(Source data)

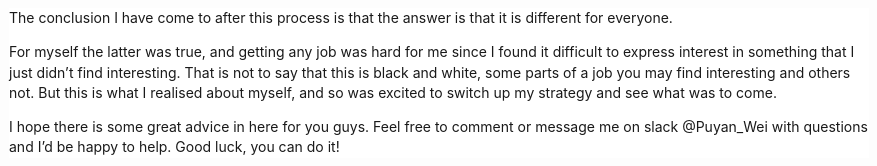 The conclusion I have come to after this process is that the answer is that it is different for everyone.

For myself the latter was true, and getting any job was hard for me since I found it difficult to express interest in something that I just didn’t find interesting. That is not to say that this is black and white, some parts of a job you may find interesting and others not. But this is what I realised about myself, and so was excited to switch up my strategy and see what was to come.

I hope there is some great advice in here for you guys. Feel free to comment or message me on slack @Puyan\_Wei with questions and I’d be happy to help. Good luck, you can do it!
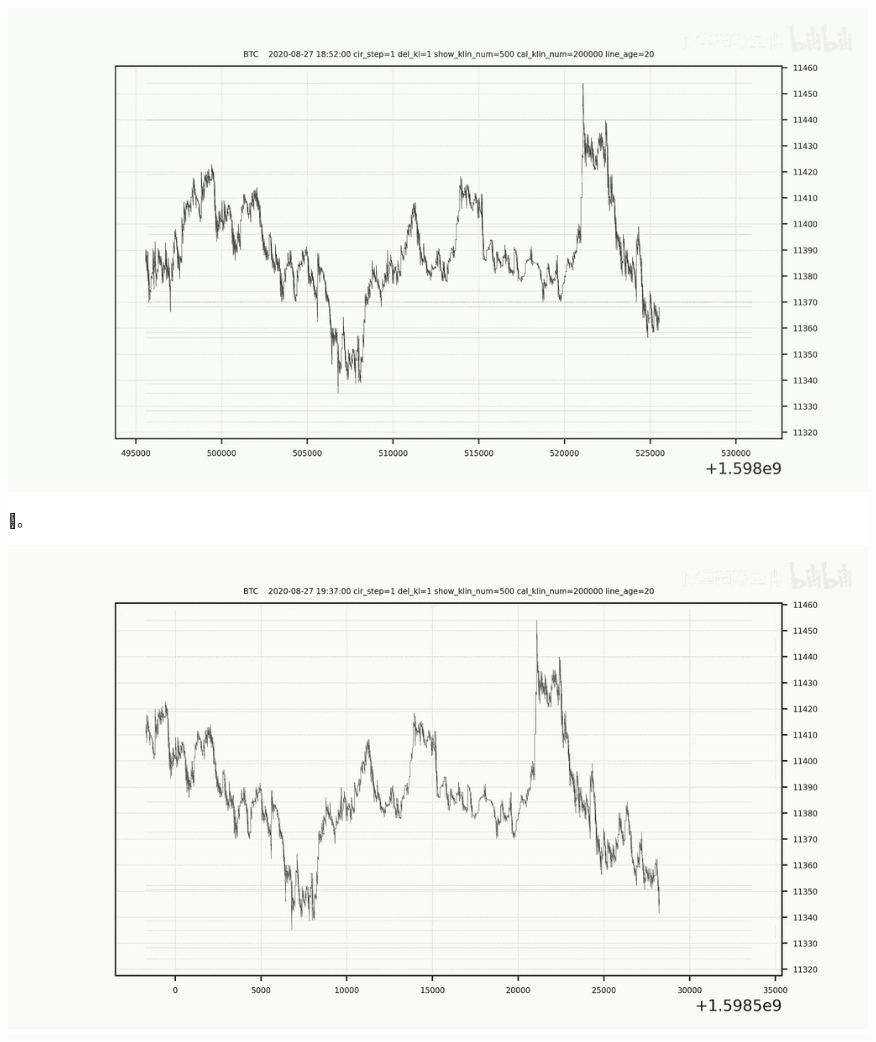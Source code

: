 ![](img/e4c6c27dee8fa1f5642be19ac26b8c1c_130.png)

🎼。

![](img/e4c6c27dee8fa1f5642be19ac26b8c1c_132.png)
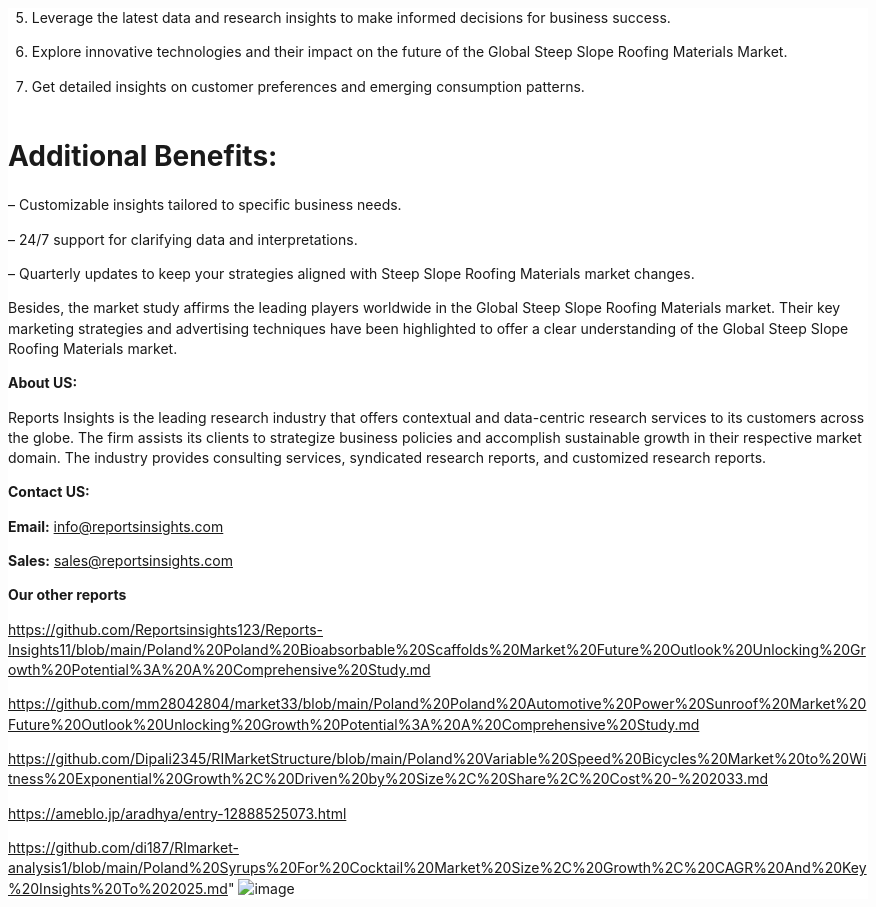 5. Leverage the latest data and research insights to make informed decisions for business success.

6. Explore innovative technologies and their impact on the future of the Global Steep Slope Roofing Materials Market.

7. Get detailed insights on customer preferences and emerging consumption patterns.

# <strong>Additional Benefits:</strong>

– Customizable insights tailored to specific business needs.

– 24/7 support for clarifying data and interpretations.

– Quarterly updates to keep your strategies aligned with Steep Slope Roofing Materials market changes.

Besides, the market study affirms the leading players worldwide in the Global Steep Slope Roofing Materials market. Their key marketing strategies and advertising techniques have been highlighted to offer a clear understanding of the Global Steep Slope Roofing Materials market.

<strong><strong>About US</strong>:</strong>

Reports Insights is the leading research industry that offers contextual and data-centric research services to its customers across the globe. The firm assists its clients to strategize business policies and accomplish sustainable growth in their respective market domain. The industry provides consulting services, syndicated research reports, and customized research reports.

<strong>Contact US:</strong>

<p class=><b>Email:</b> <a href=mailto:info@reportsinsights.com>info@reportsinsights.com</a></p>
<p class=><b>Sales:</b> <a href=mailto:sales@reportsinsights.com>sales@reportsinsights.com</a></p>

<strong>Our other reports</strong>

<a href=https://github.com/Reportsinsights123/Reports-Insights11/blob/main/Poland%20Poland%20Bioabsorbable%20Scaffolds%20Market%20Future%20Outlook%20Unlocking%20Growth%20Potential%3A%20A%20Comprehensive%20Study.md>https://github.com/Reportsinsights123/Reports-Insights11/blob/main/Poland%20Poland%20Bioabsorbable%20Scaffolds%20Market%20Future%20Outlook%20Unlocking%20Growth%20Potential%3A%20A%20Comprehensive%20Study.md</a>

<a href=https://github.com/mm28042804/market33/blob/main/Poland%20Poland%20Automotive%20Power%20Sunroof%20Market%20Future%20Outlook%20Unlocking%20Growth%20Potential%3A%20A%20Comprehensive%20Study.md>https://github.com/mm28042804/market33/blob/main/Poland%20Poland%20Automotive%20Power%20Sunroof%20Market%20Future%20Outlook%20Unlocking%20Growth%20Potential%3A%20A%20Comprehensive%20Study.md</a>

<a href=https://github.com/Dipali2345/RIMarketStructure/blob/main/Poland%20Variable%20Speed%20Bicycles%20Market%20to%20Witness%20Exponential%20Growth%2C%20Driven%20by%20Size%2C%20Share%2C%20Cost%20-%202033.md>https://github.com/Dipali2345/RIMarketStructure/blob/main/Poland%20Variable%20Speed%20Bicycles%20Market%20to%20Witness%20Exponential%20Growth%2C%20Driven%20by%20Size%2C%20Share%2C%20Cost%20-%202033.md</a>

<a href=https://ameblo.jp/aradhya/entry-12888525073.html>https://ameblo.jp/aradhya/entry-12888525073.html</a>

<a href=https://github.com/di187/RImarket-analysis1/blob/main/Poland%20Syrups%20For%20Cocktail%20Market%20Size%2C%20Growth%2C%20CAGR%20And%20Key%20Insights%20To%202025.md>https://github.com/di187/RImarket-analysis1/blob/main/Poland%20Syrups%20For%20Cocktail%20Market%20Size%2C%20Growth%2C%20CAGR%20And%20Key%20Insights%20To%202025.md</a>"
![image](https://github.com/user-attachments/assets/16f953c3-d191-4009-85e9-2c0a0a400ad8)
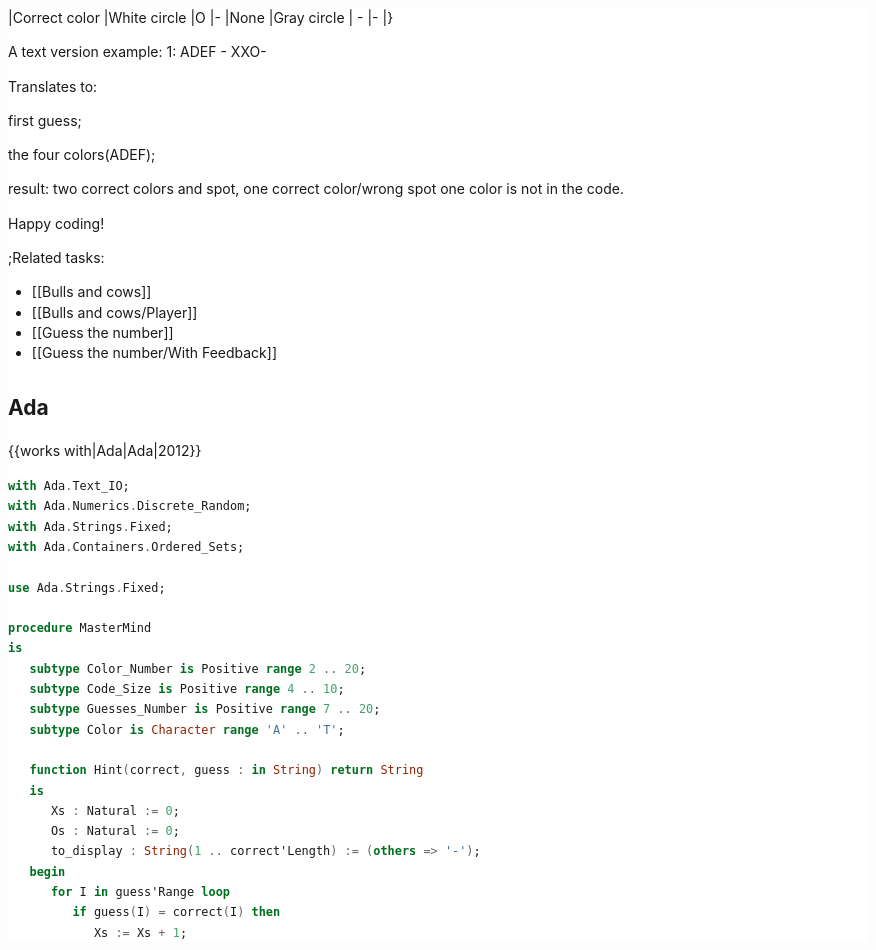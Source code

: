 |Correct color
|White circle
|O
|-
|None
|Gray circle
| -
|-
|}

A text version example:
1: ADEF  -  XXO-

Translates to:

first guess;

the four colors(ADEF);

result: two correct colors and spot, one correct color/wrong spot one color is not in the code.

Happy coding!


;Related tasks:
*   [[Bulls and cows]]
*   [[Bulls and cows/Player]]
*   [[Guess the number]]
*   [[Guess the number/With Feedback]]






## Ada

{{works with|Ada|Ada|2012}}


```Ada
with Ada.Text_IO;
with Ada.Numerics.Discrete_Random;
with Ada.Strings.Fixed;
with Ada.Containers.Ordered_Sets;

use Ada.Strings.Fixed;

procedure MasterMind
is
   subtype Color_Number is Positive range 2 .. 20;
   subtype Code_Size is Positive range 4 .. 10;
   subtype Guesses_Number is Positive range 7 .. 20;
   subtype Color is Character range 'A' .. 'T';

   function Hint(correct, guess : in String) return String
   is
      Xs : Natural := 0;
      Os : Natural := 0;
      to_display : String(1 .. correct'Length) := (others => '-');
   begin
      for I in guess'Range loop
         if guess(I) = correct(I) then
            Xs := Xs + 1;
```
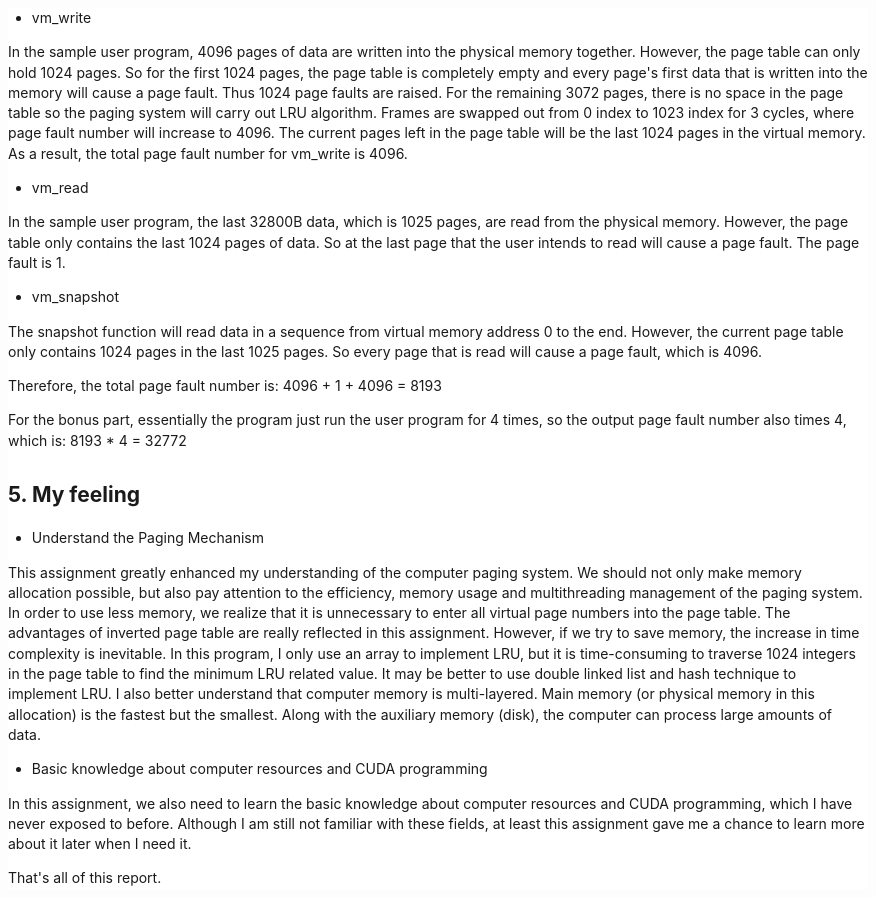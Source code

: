 * vm_write

In the sample user program, 4096 pages of data are written into the physical memory together. However, the page table can only hold 1024 pages. So for the first 1024 pages, the page table is completely empty and every page's first data that is written into the memory will cause a page fault. Thus 1024 page faults are raised. For the remaining 3072 pages, there is no space in the page table so the paging system will carry out LRU algorithm. Frames are swapped out from 0 index to 1023 index for 3 cycles, where page fault number will increase to 4096. The current pages left in the page table will be the last 1024 pages in the virtual memory. As a result, the total page fault number for vm_write is 4096.

* vm_read

In the sample user program, the last 32800B data, which is 1025 pages, are read from the physical memory. However, the page table only contains the last 1024 pages of data. So at the last page that the user intends to read will cause a page fault. The page fault is 1.

* vm_snapshot

The snapshot function will read data in a sequence from virtual memory address 0 to the end. However, the current page table only contains 1024 pages in the last 1025 pages. So every page that is read will cause a page fault, which is 4096.

Therefore, the total page fault number is: 4096 + 1 + 4096 = 8193

For the bonus part, essentially the program just run the user program for 4 times, so the output page fault number also times 4, which is: 8193 * 4 = 32772


## 5. My feeling

* Understand the Paging Mechanism

This assignment greatly enhanced my understanding of the computer paging system. We should not only make memory allocation possible, but also pay attention to the efficiency, memory usage and multithreading management of the paging system. In order to use less memory, we realize that it is unnecessary to enter all virtual page numbers into the page table. The advantages of inverted page table are really reflected in this assignment. However, if we try to save memory, the increase in time complexity is inevitable. In this program, I only use an array to implement LRU, but it is time-consuming to traverse 1024 integers in the page table to find the minimum LRU related value. It may be better to use double linked list and hash technique to implement LRU. I also better understand that computer memory is multi-layered. Main memory (or physical memory in this allocation) is the fastest but the smallest. Along with the auxiliary memory (disk), the computer can process large amounts of data.

* Basic knowledge about computer resources and CUDA programming

In this assignment, we also need to learn the basic knowledge about computer resources and CUDA programming, which I have never exposed to before. Although I am still not familiar with these fields, at least this assignment gave me a chance to learn more about it later when I need it.

That's all of this report.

# What you are asked to do
Show all lines above holding "cows".

# Task output
*   [[Bulls and cows]]
*   [[Bulls and cows/Player]]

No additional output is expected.